Watching summer mellow into autumn is a different affair, the last flush of colour before you wake up one morning and know the summer is over. The day when it seems the birch leaves have turned yellow and started to drop almost overnight; it always makes me feel a little sad. I love winter, and I love autumn but the end of the summer means the end of the course season and a few months until I’ll be back outdoors properly again.

Spring is a season of firsts – the first Woodlore course, the first butterflies and bluebells, the first bumblebees. The woods are so alive with the hustle and bustle of life that it’s impossible to ignore. The changes are so much more tangible than in other seasons too.
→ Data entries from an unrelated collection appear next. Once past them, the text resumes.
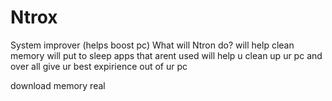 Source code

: # Ntrox
System improver (helps boost pc)
What will Ntron do?
will help clean memory 
will put to sleep apps that arent used 
will help u clean up ur pc
and over all give ur best expirience out of ur pc







download memory real

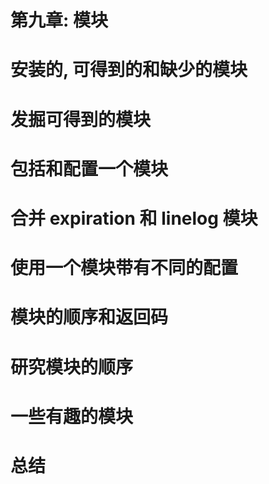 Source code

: # 第九章: 模块

# 安装的, 可得到的和缺少的模块

# 发掘可得到的模块

# 包括和配置一个模块

# 合并 expiration 和 linelog 模块

# 使用一个模块带有不同的配置

# 模块的顺序和返回码

# 研究模块的顺序

# 一些有趣的模块

# 总结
For two weeks I watched buds on the beech tree near the store tent swelling almost imperceptibly, then burst into a riot of vivid green in the space of three days. The leaves start thin and crinkled, like a butterfly that’s just emerged from its chrysalis, but quickly spread into a beautiful emerald canopy, until the whole wood is dusted with a delicate sprinkling of green. It looks good enough to eat – and some of it is – nettles, hawthorn, dog rose shoots, ramsons and beech leaves are all spring delicacies.

The sun setting over one of Woodlore's bivi sites

The sun setting over one of Woodlore's bivi sites

Have you ever noticed how the birds sing a different song just before it rains, and another just after it stops? Or the sudden stillness followed by a darkening sky and a strengthening wind that presages the onset of another shower, the smell of rain on the way? It’s like being let in on a secret when you start to notice these things. It makes the woods seem more friendly, more reasonable  than when the weather appears to be  nothing but a random succession of rain and hail and sun – weather tantrums.

April has been just as it should be weather-wise – fickle and wet. We’ve had days that went from a freezing cold night with a hard ground frost, to T-shirts and shorts for a few hours followed by a black sky with thunder and some of the biggest hailstones I’ve ever seen. The inky sky makes an incredible contrast with the acid green of spring growth, it’s a scene I always try and photograph, but one that seems reluctant to be committed to something as permanent as a memory card. Everything about spring is fleeting and hurried – it’s so easy to miss things, to suddenly notice a tree nearby is in full leaf amid a carpet of flowering bluebells and think “when did that happen?!”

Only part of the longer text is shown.